* **Directions**:
Report each line of the listing below that holds "javascript".

Start of Records for this task

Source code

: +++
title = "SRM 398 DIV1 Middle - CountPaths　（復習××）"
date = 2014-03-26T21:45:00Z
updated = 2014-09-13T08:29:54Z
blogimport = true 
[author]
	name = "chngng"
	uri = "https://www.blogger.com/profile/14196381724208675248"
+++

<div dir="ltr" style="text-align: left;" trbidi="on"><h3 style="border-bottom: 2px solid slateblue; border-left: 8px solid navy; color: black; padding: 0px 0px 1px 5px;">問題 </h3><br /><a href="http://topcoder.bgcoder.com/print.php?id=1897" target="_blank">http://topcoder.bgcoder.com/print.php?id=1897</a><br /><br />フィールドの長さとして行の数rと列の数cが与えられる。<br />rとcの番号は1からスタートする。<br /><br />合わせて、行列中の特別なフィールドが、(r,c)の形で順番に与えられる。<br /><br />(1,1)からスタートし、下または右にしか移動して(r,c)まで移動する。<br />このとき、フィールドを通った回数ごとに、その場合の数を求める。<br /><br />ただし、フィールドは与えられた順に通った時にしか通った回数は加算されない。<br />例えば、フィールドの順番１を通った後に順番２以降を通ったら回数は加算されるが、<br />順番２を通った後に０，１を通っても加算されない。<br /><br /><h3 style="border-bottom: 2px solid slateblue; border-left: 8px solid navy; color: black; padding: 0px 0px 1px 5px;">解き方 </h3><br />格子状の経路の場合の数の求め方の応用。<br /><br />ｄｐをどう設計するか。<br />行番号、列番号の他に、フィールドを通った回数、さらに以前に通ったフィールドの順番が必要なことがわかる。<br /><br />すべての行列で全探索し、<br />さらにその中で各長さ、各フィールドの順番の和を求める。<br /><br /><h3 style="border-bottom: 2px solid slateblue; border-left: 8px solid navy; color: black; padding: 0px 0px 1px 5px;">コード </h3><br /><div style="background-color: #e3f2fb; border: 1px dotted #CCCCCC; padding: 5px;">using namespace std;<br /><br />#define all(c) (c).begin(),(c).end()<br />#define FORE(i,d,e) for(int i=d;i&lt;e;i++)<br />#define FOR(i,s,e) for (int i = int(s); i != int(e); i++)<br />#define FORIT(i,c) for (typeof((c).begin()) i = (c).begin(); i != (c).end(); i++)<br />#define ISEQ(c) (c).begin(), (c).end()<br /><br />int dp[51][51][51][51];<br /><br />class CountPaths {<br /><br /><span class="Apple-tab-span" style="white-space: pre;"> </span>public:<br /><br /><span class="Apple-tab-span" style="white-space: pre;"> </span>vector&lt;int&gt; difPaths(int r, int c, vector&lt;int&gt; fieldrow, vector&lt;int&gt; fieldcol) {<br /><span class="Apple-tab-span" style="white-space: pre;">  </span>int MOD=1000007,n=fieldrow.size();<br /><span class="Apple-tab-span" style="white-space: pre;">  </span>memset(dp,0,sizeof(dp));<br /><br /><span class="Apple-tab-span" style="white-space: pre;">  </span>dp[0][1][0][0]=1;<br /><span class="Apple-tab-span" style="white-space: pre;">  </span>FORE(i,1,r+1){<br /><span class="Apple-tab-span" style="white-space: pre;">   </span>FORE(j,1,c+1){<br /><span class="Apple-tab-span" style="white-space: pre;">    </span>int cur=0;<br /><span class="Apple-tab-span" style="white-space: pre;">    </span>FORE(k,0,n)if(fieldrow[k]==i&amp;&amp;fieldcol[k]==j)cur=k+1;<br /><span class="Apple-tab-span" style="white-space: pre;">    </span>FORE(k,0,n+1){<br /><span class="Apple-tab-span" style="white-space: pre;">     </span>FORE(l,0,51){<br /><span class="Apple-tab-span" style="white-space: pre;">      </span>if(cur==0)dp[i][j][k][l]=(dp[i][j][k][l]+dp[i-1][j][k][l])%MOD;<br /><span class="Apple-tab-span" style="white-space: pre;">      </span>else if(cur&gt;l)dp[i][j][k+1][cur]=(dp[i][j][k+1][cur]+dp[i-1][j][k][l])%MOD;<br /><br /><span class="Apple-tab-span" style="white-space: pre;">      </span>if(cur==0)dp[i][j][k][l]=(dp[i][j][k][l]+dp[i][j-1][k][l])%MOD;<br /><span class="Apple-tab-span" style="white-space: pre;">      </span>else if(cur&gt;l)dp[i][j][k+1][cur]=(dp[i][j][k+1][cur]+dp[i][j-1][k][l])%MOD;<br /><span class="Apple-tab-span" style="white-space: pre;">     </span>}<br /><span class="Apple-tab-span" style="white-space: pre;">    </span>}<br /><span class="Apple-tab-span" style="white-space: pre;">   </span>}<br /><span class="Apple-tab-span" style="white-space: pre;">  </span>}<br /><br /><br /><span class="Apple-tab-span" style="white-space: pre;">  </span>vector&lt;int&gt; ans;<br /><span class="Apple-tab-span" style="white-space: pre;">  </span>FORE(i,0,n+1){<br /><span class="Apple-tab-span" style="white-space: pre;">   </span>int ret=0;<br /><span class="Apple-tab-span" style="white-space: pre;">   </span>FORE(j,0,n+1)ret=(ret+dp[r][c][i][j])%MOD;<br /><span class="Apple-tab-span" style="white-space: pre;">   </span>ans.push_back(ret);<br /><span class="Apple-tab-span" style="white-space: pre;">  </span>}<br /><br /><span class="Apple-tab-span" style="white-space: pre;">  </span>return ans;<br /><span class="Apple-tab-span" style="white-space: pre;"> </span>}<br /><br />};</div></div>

End of Records for this task
Start of Records for this task

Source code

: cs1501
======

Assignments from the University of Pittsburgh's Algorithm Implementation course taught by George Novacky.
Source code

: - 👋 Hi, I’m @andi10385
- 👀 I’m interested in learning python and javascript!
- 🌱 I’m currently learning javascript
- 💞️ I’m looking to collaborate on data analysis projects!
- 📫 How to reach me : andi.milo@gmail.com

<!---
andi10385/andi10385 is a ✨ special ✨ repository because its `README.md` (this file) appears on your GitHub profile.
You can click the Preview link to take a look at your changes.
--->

End of Records for this task

* **Reply**:
- 👀 I’m interested in learning python and javascript!
- 🌱 I’m currently learning javascript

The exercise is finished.